Nous retrouvons plusieurs références spirituelles dans ton univers, notamment avec ton EP Quetzalcóatl (référence à la divinité maya du Serpent à Plume) ou encore dans les visuels du label Hypnus (un serpent enroulé). Penses-tu que ta musique est plus « a spiritual thing » qu’une « body thing » ?

Je considère ma musique comme l’expression de ma personnalité et de mes émotions à un moment particulier, quand je deviens créatif dans le sutdio. Ensuite, l’auditeur est libre de danser dessus ou d’en faire une écoute introspective et méditative. Il y a sans aucun doute un lien entre la musique et l’effet « spirituel » ou cathartique qu’il provoque sur l’auditeur ou le danseur.

© S&E

Le mot « cinétique » est souvent utilisé pour décrire ta musique. Es-tu influencé par le cinéma ? 

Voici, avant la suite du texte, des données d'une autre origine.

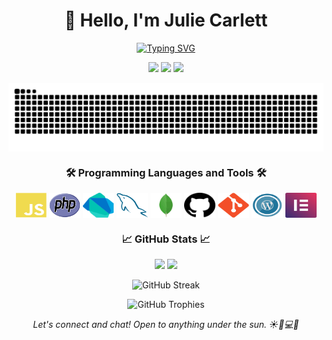 <h1 align='center'> 👋 Hello, I'm Julie Carlett </h1>

<p align="center">
<a href="https://git.io/typing-svg"><img src="https://readme-typing-svg.demolab.com?font=Fira+Code&size=18&duration=2000&pause=1000&color=D83B7D&center=true&vCenter=true&multiline=true&width=800&height=130&lines=I'm+a+passionate+software+developer+from+Brazil+%F0%9F%87%A7%F0%9F%87%B7+with+Italian+roots+%F0%9F%87%AE%F0%9F%87%B9;Soon+hoping+to+be+in+Europe+%F0%9F%87%AA%F0%9F%87%BA+or+the+United+States+%F0%9F%87%BA%F0%9F%87%B8.;I'm+eager+to+learn+new+languages+and+technologies+%F0%9F%9A%80%2C+;and+I'm+actively+looking+for+opportunities+to+work+abroad+%F0%9F%8C%8D;Welcome+to+my+GitHub+profile!" alt="Typing SVG" /></a>
</p>

<p align="center">
<a href="https://twitter.com/carlett_ju"><img src="https://img.shields.io/twitter/follow/carlett_ju?style=social"></a>
<a href="https://linkedin.com/in/carlettju"><img src="https://img.shields.io/badge/-carlettju-blue?style=flat-square&logo=Linkedin&logoColor=white&link=https://www.linkedin.com/in/carlettju/"></a>
<a href="https://instagram.com/carlettju"><img src="https://img.shields.io/badge/-@carlettju-E4405F?style=flat-square&logo=Instagram&logoColor=white&link=https://www.instagram.com/carlettju/"></a>
</p>
<p> <img src="https://github.com/jucarlett/jucarlett/blob/main/assets/github-contribution-grid-snake.svg"  align="center"/></p>

<h3 align="center">🛠️ Programming Languages and Tools 🛠️</h3>

<p align="center">
 
  <img src="https://github.com/jucarlett/jucarlett/blob/main/assets/svg-javascript.svg" width="50" height="40" align="center"/>
  <img src="https://github.com/jucarlett/jucarlett/blob/main/assets/svg-php.svg" width="50" height="40" align="center"/>
  <img src="https://github.com/jucarlett/jucarlett/blob/main/assets/svg-dart.svg" width="50" height="40" align="center"/>
  <img src="https://github.com/jucarlett/jucarlett/blob/main/assets/svg-mysql.svg" width="50" height="40" align="center"/>
  <img src="https://github.com/jucarlett/jucarlett/blob/main/assets/svg-mongodb.svg" width="50" height="40" align="center"/>
  <img src="https://github.com/jucarlett/jucarlett/blob/main/assets/svg-github.svg" width="50" height="40" align="center"/>
  <img src="https://github.com/jucarlett/jucarlett/blob/main/assets/svg-git.svg" width="50" height="40" align="center"/>
  <img src="https://github.com/jucarlett/jucarlett/blob/main/assets/svg-wordpress.svg" width="50" height="40" align="center"/>
  <img src="https://github.com/jucarlett/jucarlett/blob/main/assets/svg-elementor.svg" width="50" height="40" align="center"/>
</p>

<h3 align="center">📈 GitHub Stats 📈</h3>

<p align="center">
  <img height="180em" src="https://github-readme-stats.vercel.app/api?username=jucarlett&show_icons=true&hide_border=true&&count_private=true&include_all_commits=true&theme=radical" />
  <img height="180em" src="https://github-readme-stats.vercel.app/api/top-langs/?username=jucarlett&exclude_repo=KNN-Image-Classification&show_icons=true&hide_border=true&layout=compact&langs_count=8&theme=radical"/>
</p>

<p align="center">
  <img src="https://streak-stats.demolab.com?user=jucarlett&theme=dracula&border_radius=2&card_width=400" alt="GitHub Streak" />
</p>

<p align="center">
  <img src="https://github-profile-trophy.vercel.app/?username=jucarlett&theme=dracula" alt="GitHub Trophies" />
</p>

<p align='center'>
  <i>Let's connect and chat! Open to anything under the sun. ☀️🌈💻🚀</i>
</p>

Étant né d’une famille travaillant dans l’industrie cinématographique, je suis très influencé par cela, c’est certain. Parmi les films qui m’ont marqué, trois me reviennent instinctivement en tête : La Prisonnière du désert de John Ford, Blade Runner de Ridley Scott et Macadam Cowboy de John Schlesinger. Mon autre source d’inspiration principale est certainement l’apnée. C’est quelque chose de très relaxant et introspectif. On se sent connecté à la nature. 

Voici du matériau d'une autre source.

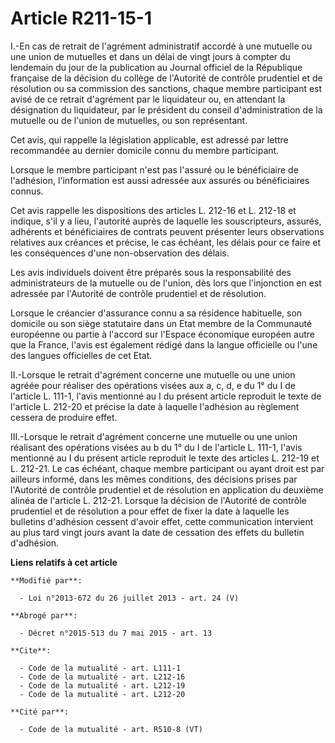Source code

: # Article R211-15-1

I.-En cas de retrait de l'agrément administratif accordé à une mutuelle ou une union de mutuelles et dans un délai de vingt
jours à compter du lendemain du jour de la publication au Journal officiel de la République française de la décision du
collège de l'Autorité de contrôle prudentiel et de résolution ou sa commission des sanctions, chaque membre participant est
avisé de ce retrait d'agrément par le liquidateur ou, en attendant la désignation du liquidateur, par le président du conseil
d'administration de la mutuelle ou de l'union de mutuelles, ou son représentant. 

Cet avis, qui rappelle la législation applicable, est adressé par lettre recommandée au dernier domicile connu du membre
participant. 

Lorsque le membre participant n'est pas l'assuré ou le bénéficiaire de l'adhésion, l'information est aussi adressée aux
assurés ou bénéficiaires connus. 

Cet avis rappelle les dispositions des articles L. 212-16 et L. 212-18 et indique, s'il y a lieu, l'autorité auprès de
laquelle les souscripteurs, assurés, adhérents et bénéficiaires de contrats peuvent présenter leurs observations relatives
aux créances et précise, le cas échéant, les délais pour ce faire et les conséquences d'une non-observation des délais. 

Les avis individuels doivent être préparés sous la responsabilité des administrateurs de la mutuelle ou de l'union, dès lors
que l'injonction en est adressée par l'Autorité de contrôle prudentiel et de résolution. 

Lorsque le créancier d'assurance connu a sa résidence habituelle, son domicile ou son siège statutaire dans un Etat membre de
la Communauté européenne ou partie à l'accord sur l'Espace économique européen autre que la France, l'avis est également
rédigé dans la langue officielle ou l'une des langues officielles de cet Etat. 

II.-Lorsque le retrait d'agrément concerne une mutuelle ou une union agréée pour réaliser des opérations visées aux a, c, d,
e du 1° du I de l'article L. 111-1, l'avis mentionné au I du présent article reproduit le texte de l'article L. 212-20 et
précise la date à laquelle l'adhésion au règlement cessera de produire effet. 

III.-Lorsque le retrait d'agrément concerne une mutuelle ou une union réalisant des opérations visées au b du 1° du I de
l'article L. 111-1, l'avis mentionné au I du présent article reproduit le texte des articles L. 212-19 et L. 212-21. Le cas
échéant, chaque membre participant ou ayant droit est par ailleurs informé, dans les mêmes conditions, des décisions prises
par l'Autorité de contrôle prudentiel et de résolution en application du deuxième alinéa de l'article L. 212-21. Lorsque la
décision de l'Autorité de contrôle prudentiel et de résolution a pour effet de fixer la date à laquelle les bulletins
d'adhésion cessent d'avoir effet, cette communication intervient au plus tard vingt jours avant la date de cessation des
effets du bulletin d'adhésion.

**Liens relatifs à cet article**

	**Modifié par**:

	  - Loi n°2013-672 du 26 juillet 2013 - art. 24 (V)

	**Abrogé par**:

	  - Décret n°2015-513 du 7 mai 2015 - art. 13

	**Cite**:

	  - Code de la mutualité - art. L111-1
	  - Code de la mutualité - art. L212-16
	  - Code de la mutualité - art. L212-19
	  - Code de la mutualité - art. L212-20

	**Cité par**:

	  - Code de la mutualité - art. R510-8 (VT)
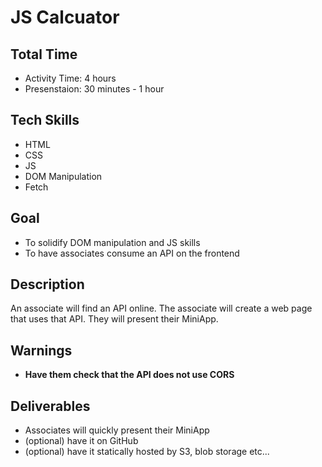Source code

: # JS Calcuator

## Total Time 
- Activity Time: 4 hours
- Presenstaion: 30 minutes - 1 hour

## Tech Skills
- HTML
- CSS
- JS
- DOM Manipulation
- Fetch 

## Goal
- To solidify DOM manipulation and JS skills
- To have associates consume an API on the frontend

## Description
An associate will find an API online. The associate will create a web page that uses that API. They will present their MiniApp.

## Warnings
- **Have them check that the API does not use CORS**

## Deliverables
- Associates will quickly present their MiniApp
- (optional) have it on GitHub
- (optional) have it statically hosted by S3, blob storage etc...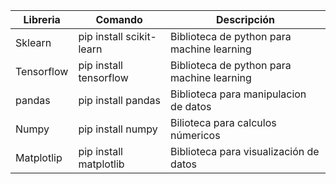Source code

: Libreria   | Comando                  | Descripción
-----------|--------------------------|-------------------------------------------
Sklearn    | pip install scikit-learn | Biblioteca de python para machine learning
Tensorflow | pip install tensorflow   | Biblioteca de python para machine learning
pandas     | pip install pandas       | Biblioteca para manipulacion de datos
Numpy      | pip install numpy        | Bilioteca para calculos númericos
Matplotlip | pip install matplotlib   | Biblioteca para visualización de datos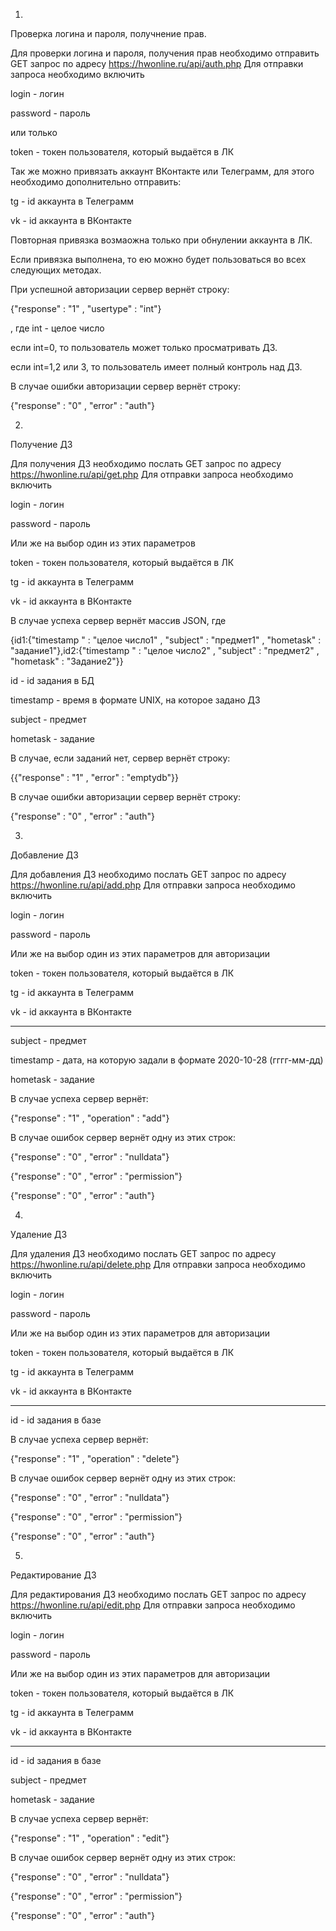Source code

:1)

Проверка логина и пароля, получнение прав.


Для проверки логина и пароля, получения прав необходимо отправить GET запрос по адресу https://hwonline.ru/api/auth.php
Для отправки запроса необходимо включить

login - логин 

password - пароль

или только

token - токен пользователя, который выдаётся в ЛК

Так же можно привязать аккаунт ВКонтакте или Телеграмм, для этого необходимо дополнительно отправить:

tg - id аккаунта в Телеграмм

vk - id аккаунта в ВКонтакте

Повторная привязка возмаожна только при обнулении аккаунта в ЛК.

Если привязка выполнена, то ею можно будет пользоваться во всех следующих методах.

При успешной авторизации сервер вернёт строку:

{"response" : "1" , "usertype" : "int"}

, где int - целое число

если int=0, то пользователь может только просматривать ДЗ.

если int=1,2 или 3, то пользователь имеет полный контроль над ДЗ.

В случае ошибки авторизации сервер вернёт строку:

{"response" : "0" , "error" : "auth"}



2) 

Получение ДЗ

Для получения ДЗ необходимо послать GET запрос по адресу https://hwonline.ru/api/get.php
Для отправки запроса необходимо включить

login - логин 

password - пароль

Или же на выбор один из этих параметров

token - токен пользователя, который выдаётся в ЛК

tg - id аккаунта в Телеграмм 

vk - id аккаунта в ВКонтакте

В случае успеха сервер вернёт массив JSON, где 

{id1:{"timestamp " : "целое число1" , "subject" : "предмет1" , "hometask" : "задание1"},id2:{"timestamp " : "целое число2" , "subject" : "предмет2" , "hometask" : "Задание2"}}

id - id задания в БД

timestamp - время в формате UNIX, на которое задано ДЗ

subject - предмет

hometask - задание

В случае, если заданий нет, сервер вернёт строку:

{{"response" : "1" , "error" : "emptydb"}}


В случае ошибки авторизации сервер вернёт строку:

{"response" : "0" , "error" : "auth"}


3)
Добавление ДЗ

Для добавления ДЗ необходимо послать GET запрос по адресу https://hwonline.ru/api/add.php
Для отправки запроса необходимо включить

login - логин 

password - пароль

Или же на выбор один из этих параметров для авторизации

token - токен пользователя, который выдаётся в ЛК

tg - id аккаунта в Телеграмм 

vk - id аккаунта в ВКонтакте

___________________________________________________

subject - предмет

timestamp - дата, на которую задали в формате 2020-10-28 (гггг-мм-дд)

hometask - задание

В случае успеха сервер вернёт:

{"response" : "1" , "operation" : "add"}

В случае ошибок сервер вернёт одну из этих строк:

{"response" : "0" , "error" : "nulldata"}

{"response" : "0" , "error" : "permission"}

{"response" : "0" , "error" : "auth"}

4)
Удаление ДЗ

Для удаления ДЗ необходимо послать GET запрос по адресу https://hwonline.ru/api/delete.php
Для отправки запроса необходимо включить

login - логин 

password - пароль

Или же на выбор один из этих параметров для авторизации

token - токен пользователя, который выдаётся в ЛК

tg - id аккаунта в Телеграмм 

vk - id аккаунта в ВКонтакте

___________________________________________________

id - id задания в базе

В случае успеха сервер вернёт:

{"response" : "1" , "operation" : "delete"}

В случае ошибок сервер вернёт одну из этих строк:

{"response" : "0" , "error" : "nulldata"}

{"response" : "0" , "error" : "permission"}

{"response" : "0" , "error" : "auth"}


5)
Редактирование ДЗ

Для редактирования ДЗ необходимо послать GET запрос по адресу https://hwonline.ru/api/edit.php
Для отправки запроса необходимо включить

login - логин 

password - пароль

Или же на выбор один из этих параметров для авторизации

token - токен пользователя, который выдаётся в ЛК

tg - id аккаунта в Телеграмм 

vk - id аккаунта в ВКонтакте

___________________________________________________

id - id задания в базе

subject - предмет

hometask - задание

В случае успеха сервер вернёт:

{"response" : "1" , "operation" : "edit"}

В случае ошибок сервер вернёт одну из этих строк:

{"response" : "0" , "error" : "nulldata"}

{"response" : "0" , "error" : "permission"}

{"response" : "0" , "error" : "auth"}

Tu viens de finir ton premier album qui sort sur Hypnus. J’imagine que ça doit être un accomplissement pour toi ?

C’est sans aucun doute une étape très importante. Les morceaux on été produits pendant une période très intense pour moi et je pense avoir communiqué une palette assez large d’émotions tout au long de l’album, qui a une progression bien précise : presque tous les morceaux ont été composés dans le même ordre que la tracklist finale. Par ailleurs, je pense pouvoir commencer à jouer et voyager de manière plus régulière tout en continuant à faire de la musique. Pour faire cela j’ai besoin de pouvoir composer partout, ce qui m’a porté à me retourner à nouveau sur un setup digital. Par exemple tout l’album à été composé hors du studio, avec un macbook pro et des casques !

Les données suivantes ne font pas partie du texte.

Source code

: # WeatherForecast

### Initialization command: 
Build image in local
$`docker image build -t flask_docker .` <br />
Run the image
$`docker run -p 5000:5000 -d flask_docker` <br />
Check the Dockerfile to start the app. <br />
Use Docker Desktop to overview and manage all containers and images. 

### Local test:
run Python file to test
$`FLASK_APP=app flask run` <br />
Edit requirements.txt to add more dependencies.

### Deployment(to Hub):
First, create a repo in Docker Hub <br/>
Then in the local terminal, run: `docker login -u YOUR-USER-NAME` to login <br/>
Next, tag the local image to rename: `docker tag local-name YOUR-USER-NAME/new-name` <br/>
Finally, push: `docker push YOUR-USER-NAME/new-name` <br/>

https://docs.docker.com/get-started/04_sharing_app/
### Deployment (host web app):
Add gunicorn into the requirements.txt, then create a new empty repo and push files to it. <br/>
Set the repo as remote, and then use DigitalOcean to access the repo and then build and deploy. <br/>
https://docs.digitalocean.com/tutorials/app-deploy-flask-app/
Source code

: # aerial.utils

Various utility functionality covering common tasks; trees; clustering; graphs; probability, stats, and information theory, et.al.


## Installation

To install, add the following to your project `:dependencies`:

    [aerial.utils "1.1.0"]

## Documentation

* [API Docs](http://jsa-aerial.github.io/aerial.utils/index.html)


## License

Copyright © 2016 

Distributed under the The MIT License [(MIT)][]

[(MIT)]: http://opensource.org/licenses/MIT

Pour finir, on retrouve dans ta musique des influences dub techno, de la musique ambient. Pourrais-tu nous suggérer quelques morceaux que tu aimes dans ces styles ?

En dub techno Basic Channel (« Phylyps Trak II/II » et « Quadrant Dub ») et I Cio D’Or (« Ur »). Et en ambient Vangelis (« Blade Runner Blues »), Aphex Twin (« Rhubarb ») et ASC (« Half The Words You Say »).